Congressman thinks colleges should pay athletes

May 02, 2007|By Jeff Barker | Jeff Barker,Sun Reporter

WASHINGTON -- A Chicago congressman plans to summon university presidents to a hearing on whether college athletes should be paid, saying athletes are being exploited for their ability to help schools realize "extravagant revenues."

Rep. Bobby Rush, chairman of a House Energy and Commerce subcommittee, wants to know why college basketball and football players in particular aren't compensated for logging hundreds of hours for training, practices and games - "free labor," he calls it - that can help institutions reap millions of dollars in TV and other revenues.

"There is a problem," said Rush, 60, a Democrat and ordained Baptist minister who says he "grew up on the cement courts" of Chicago. "The question is, in terms of these extravagant revenues, is there any way that these athletes can maintain their amateur status and also get some compensation - legal compensation?" he said.

Rush said in a recent interview that he wouldn't hesitate to use legislation to compel the NCAA to act but that it's too soon. For now, his goal is to attract the attention of top university officials by holding a hearing - it hasn't been scheduled - on an issue that he believes many would rather ignore.

"I know that university presidents will probably resist to a certain extent," he said.

NCAA president Myles Brand and the chancellor of the University System of Maryland, among others, have expressed interest in allowing college athletes to receive expanded scholarships - but not pay.

Rush took over the Subcommittee on Commerce, Trade and Consumer Protection when Democrats assumed control of Congress after the November elections. The subcommittee claims jurisdiction over sports-related matters.
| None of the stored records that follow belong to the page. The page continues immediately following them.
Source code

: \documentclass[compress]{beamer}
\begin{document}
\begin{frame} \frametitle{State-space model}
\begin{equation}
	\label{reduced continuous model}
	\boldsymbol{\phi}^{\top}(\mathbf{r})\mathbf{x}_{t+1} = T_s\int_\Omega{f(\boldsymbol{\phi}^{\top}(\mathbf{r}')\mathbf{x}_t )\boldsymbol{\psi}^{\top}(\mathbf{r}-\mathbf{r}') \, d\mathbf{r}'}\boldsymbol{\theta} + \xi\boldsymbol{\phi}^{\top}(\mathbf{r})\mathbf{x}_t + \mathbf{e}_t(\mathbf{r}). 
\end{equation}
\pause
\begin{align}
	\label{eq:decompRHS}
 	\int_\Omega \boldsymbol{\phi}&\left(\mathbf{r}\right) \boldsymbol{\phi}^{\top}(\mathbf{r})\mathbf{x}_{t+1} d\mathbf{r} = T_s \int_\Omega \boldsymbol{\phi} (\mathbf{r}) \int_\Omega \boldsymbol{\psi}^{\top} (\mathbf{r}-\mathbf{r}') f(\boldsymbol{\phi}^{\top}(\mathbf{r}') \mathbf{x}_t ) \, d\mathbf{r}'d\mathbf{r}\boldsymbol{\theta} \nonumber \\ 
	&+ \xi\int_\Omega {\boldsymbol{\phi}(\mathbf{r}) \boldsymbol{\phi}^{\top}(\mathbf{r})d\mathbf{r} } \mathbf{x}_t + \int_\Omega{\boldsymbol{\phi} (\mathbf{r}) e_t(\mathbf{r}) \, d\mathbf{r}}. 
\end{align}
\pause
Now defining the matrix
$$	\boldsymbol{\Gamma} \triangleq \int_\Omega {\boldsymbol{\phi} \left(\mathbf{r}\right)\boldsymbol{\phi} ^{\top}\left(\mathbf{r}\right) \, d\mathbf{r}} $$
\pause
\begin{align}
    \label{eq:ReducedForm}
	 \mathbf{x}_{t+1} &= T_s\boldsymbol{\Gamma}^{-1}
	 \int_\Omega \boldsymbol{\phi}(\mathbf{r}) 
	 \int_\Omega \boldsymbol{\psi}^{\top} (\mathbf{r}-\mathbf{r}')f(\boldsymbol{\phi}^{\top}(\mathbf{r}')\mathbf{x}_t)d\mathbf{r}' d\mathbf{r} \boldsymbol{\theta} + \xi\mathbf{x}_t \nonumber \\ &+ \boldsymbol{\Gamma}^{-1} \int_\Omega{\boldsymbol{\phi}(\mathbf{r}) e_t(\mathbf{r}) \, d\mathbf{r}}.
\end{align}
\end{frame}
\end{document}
Rush, an eighth-term representative who represents a black-majority district, said he believes the issue affects African-Americans disproportionately because "for too many African-Americans, sports is the way out of poverty and into respectability."

The NCAA says salaries would be inappropriate for athletes in an academic setting. "The professional leagues would be the organizations where athletes who want to be paid for play can pursue that goal," said the association, representing nearly 1,300 colleges, universities, conferences and related organizations.
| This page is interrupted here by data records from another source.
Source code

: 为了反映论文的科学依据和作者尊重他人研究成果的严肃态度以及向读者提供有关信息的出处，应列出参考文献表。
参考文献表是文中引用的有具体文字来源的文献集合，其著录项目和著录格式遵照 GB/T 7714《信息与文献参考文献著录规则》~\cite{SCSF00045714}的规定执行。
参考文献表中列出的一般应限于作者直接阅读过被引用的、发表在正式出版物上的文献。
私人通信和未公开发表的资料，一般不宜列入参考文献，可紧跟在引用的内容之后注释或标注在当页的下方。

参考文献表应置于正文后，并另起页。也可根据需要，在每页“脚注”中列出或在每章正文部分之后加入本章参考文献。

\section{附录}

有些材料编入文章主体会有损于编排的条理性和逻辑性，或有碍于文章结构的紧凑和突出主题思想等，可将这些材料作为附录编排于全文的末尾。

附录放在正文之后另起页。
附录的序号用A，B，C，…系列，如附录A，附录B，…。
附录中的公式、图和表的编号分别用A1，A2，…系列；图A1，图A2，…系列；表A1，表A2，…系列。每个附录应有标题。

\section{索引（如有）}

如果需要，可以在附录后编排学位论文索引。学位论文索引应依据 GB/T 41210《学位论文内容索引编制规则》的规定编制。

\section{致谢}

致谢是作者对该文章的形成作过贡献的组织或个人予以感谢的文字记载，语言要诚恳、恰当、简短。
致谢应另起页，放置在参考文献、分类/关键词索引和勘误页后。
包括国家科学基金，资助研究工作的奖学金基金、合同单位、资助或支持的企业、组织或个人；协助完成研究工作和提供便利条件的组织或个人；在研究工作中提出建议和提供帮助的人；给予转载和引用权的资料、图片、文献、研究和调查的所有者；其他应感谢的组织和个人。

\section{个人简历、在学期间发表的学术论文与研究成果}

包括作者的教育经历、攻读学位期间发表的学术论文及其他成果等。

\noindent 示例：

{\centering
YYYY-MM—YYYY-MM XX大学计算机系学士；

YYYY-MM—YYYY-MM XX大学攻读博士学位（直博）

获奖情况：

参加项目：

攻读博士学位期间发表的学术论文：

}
Brand, a former Indiana University president, and other prominent officials have been sympathetic to the idea of increasing the value of athletes' scholarships.

"If you look what the scholarship covers, it's room, board, books and tuition, but that's not the full cost of attendance," said USM chancellor William E. Kirwan, the former president of Ohio State and the University of Maryland. "I do think in the revenue sports that student-athletes should be given scholarships covering the full cost of attendance. There is travel to and from home and there are incidental expenses."
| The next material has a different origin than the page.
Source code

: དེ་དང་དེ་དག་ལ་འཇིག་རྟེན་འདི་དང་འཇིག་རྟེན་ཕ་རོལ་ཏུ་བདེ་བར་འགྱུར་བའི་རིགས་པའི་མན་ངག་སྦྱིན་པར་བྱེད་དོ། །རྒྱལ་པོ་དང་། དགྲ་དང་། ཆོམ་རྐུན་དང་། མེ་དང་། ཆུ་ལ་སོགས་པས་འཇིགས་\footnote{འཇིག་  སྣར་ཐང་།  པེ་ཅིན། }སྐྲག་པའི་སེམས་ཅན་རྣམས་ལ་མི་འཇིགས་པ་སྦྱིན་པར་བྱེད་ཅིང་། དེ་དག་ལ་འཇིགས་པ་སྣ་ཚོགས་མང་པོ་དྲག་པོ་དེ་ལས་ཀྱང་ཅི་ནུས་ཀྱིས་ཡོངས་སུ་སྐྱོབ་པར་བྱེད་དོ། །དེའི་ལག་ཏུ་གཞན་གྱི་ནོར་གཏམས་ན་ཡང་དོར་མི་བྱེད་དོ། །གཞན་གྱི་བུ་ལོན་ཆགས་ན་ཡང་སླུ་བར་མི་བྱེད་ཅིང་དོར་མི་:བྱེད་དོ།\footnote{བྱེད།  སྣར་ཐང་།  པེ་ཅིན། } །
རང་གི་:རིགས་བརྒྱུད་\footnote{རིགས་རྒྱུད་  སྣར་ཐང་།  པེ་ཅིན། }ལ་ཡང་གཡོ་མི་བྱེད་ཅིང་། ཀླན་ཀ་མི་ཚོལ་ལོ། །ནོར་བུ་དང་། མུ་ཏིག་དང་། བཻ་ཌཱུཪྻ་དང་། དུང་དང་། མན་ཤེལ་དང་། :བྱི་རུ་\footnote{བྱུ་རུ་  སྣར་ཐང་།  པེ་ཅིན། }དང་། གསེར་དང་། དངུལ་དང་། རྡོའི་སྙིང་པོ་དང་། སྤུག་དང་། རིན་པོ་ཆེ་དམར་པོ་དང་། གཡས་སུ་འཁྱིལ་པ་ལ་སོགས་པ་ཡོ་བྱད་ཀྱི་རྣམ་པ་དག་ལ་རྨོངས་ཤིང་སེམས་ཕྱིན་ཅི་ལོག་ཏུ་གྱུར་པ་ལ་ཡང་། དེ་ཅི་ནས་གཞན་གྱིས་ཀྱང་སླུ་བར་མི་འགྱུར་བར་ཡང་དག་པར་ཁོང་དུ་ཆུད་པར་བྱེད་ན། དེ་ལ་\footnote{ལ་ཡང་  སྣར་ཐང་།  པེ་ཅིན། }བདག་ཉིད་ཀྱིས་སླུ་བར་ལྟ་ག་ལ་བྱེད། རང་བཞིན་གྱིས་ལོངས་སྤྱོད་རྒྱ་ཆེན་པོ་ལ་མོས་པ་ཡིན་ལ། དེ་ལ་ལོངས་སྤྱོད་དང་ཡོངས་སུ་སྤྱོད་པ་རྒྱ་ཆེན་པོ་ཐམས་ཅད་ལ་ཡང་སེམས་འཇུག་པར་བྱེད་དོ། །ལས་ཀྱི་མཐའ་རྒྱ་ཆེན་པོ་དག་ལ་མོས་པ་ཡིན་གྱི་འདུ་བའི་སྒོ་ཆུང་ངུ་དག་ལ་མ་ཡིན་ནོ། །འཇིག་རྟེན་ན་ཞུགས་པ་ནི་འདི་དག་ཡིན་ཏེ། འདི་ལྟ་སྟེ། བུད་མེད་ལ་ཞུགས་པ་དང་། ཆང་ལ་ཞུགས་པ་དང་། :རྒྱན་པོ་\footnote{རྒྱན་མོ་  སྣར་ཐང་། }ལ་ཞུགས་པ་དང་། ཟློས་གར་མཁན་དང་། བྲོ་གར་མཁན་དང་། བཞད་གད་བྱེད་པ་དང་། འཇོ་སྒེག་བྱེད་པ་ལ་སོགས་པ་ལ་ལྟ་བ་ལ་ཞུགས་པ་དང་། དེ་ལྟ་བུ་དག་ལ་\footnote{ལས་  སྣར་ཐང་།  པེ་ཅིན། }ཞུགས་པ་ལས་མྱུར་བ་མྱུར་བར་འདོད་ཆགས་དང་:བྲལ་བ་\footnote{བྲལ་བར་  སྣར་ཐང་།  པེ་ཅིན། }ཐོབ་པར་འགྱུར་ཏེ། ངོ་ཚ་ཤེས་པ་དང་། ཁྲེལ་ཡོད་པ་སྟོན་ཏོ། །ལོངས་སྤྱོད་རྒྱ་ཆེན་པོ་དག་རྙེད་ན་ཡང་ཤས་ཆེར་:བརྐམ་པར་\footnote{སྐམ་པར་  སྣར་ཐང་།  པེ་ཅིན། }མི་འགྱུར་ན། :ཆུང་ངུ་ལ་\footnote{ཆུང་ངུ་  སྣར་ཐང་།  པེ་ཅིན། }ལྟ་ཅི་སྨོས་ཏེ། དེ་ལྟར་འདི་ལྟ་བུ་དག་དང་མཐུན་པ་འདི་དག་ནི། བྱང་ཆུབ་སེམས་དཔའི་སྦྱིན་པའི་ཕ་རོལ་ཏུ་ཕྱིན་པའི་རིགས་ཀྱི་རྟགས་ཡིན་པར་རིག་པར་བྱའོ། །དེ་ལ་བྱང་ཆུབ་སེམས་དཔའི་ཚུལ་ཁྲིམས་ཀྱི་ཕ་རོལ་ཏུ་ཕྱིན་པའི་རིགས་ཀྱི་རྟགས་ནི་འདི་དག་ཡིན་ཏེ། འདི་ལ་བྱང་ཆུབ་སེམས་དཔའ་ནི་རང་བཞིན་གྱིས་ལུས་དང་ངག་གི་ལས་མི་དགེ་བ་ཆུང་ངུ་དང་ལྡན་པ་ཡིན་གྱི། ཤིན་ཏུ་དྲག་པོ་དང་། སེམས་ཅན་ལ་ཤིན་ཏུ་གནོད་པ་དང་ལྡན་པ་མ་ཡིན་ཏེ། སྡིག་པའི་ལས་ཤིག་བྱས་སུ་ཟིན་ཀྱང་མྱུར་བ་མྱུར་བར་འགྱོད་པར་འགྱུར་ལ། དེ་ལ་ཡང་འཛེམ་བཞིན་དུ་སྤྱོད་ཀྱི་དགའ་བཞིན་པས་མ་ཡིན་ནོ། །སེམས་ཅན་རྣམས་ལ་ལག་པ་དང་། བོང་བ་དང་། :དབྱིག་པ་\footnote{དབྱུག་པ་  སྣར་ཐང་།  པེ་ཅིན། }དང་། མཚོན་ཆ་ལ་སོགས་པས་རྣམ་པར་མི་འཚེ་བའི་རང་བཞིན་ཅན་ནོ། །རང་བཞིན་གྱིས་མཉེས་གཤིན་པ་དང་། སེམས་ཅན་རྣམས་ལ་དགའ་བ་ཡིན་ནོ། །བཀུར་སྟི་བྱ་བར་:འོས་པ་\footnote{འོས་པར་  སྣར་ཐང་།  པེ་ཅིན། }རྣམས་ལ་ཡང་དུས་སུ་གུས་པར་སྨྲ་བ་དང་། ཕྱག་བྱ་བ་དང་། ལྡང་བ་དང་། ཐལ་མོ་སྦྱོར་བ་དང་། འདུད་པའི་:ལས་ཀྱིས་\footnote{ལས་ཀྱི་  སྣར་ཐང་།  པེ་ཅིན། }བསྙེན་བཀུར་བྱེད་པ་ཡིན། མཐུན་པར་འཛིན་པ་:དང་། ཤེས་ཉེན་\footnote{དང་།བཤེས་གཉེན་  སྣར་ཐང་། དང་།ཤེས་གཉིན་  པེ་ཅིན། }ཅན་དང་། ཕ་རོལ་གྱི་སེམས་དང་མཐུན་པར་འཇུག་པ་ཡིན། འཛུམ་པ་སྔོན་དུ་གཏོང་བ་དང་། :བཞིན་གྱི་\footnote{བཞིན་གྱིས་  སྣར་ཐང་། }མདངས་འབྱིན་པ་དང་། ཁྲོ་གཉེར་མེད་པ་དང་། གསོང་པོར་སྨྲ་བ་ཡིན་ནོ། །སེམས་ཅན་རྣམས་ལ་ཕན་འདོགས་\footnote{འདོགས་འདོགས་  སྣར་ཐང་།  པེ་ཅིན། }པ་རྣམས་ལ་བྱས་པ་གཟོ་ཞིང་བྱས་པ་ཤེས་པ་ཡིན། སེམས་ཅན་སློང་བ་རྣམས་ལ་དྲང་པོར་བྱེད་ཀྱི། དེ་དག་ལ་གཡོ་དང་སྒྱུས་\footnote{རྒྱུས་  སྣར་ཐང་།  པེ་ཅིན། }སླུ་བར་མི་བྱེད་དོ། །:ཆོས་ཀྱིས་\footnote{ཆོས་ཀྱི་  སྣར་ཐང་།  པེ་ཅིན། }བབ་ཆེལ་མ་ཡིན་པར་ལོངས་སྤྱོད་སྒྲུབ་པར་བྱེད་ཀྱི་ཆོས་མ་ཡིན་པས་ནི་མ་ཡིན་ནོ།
But Kirwan, recently named co-chairman of the Knight Commission, which promotes college sports reform, said he does not endorse college athletes' pay. Neither does Brand.

The NCAA receives about $500 million a year in television revenues from the men's Division I basketball tournament, parceling out most of it to member schools. Schools participating in football bowl games receive as much as $17 million, which generally must be shared with other schools in their conference.

But, without naming Rush, NCAA spokesman Bob Williams said: "Many of those calling for compensation don't have a grasp on economic reality. Less than 10 [Division I schools] actually have revenues that are in excess of expenditures. So you really have to ask yourself, is it even possible to pay all student-athletes?"

Rush said he's bound to consider salaries because he's seen too many "Teddy Grubbs and Bernard Randolphs." Both Chicago prospects played basketball for DePaul in the early 1980s and succumbed to legal difficulties afterward.

"To a certain extent, college athletes have a marketable skill, and I think we allow universities to basically exploit those marketable skills," Rush said.

"I view my role as chairman of the subcommittee as asking questions that possibly haven't been asked before - to look at this from an expanded perspective," added Rush, a former Black Panther Party member who defeated current presidential candidate Barack Obama in a 2000 Democratic congressional primary.

It's rare, although not unprecedented, for Congress to intervene and set policy for sports associations. More commonly, lawmakers suggest legislative remedies as a prod and then back off. Major League Baseball has often been threatened with the loss of its antitrust exemption when it diverged with Congress on various issues.

Congress did pass Title IX, a landmark law guaranteeing equal educational and athletic opportunities at institutions that accept federal funds.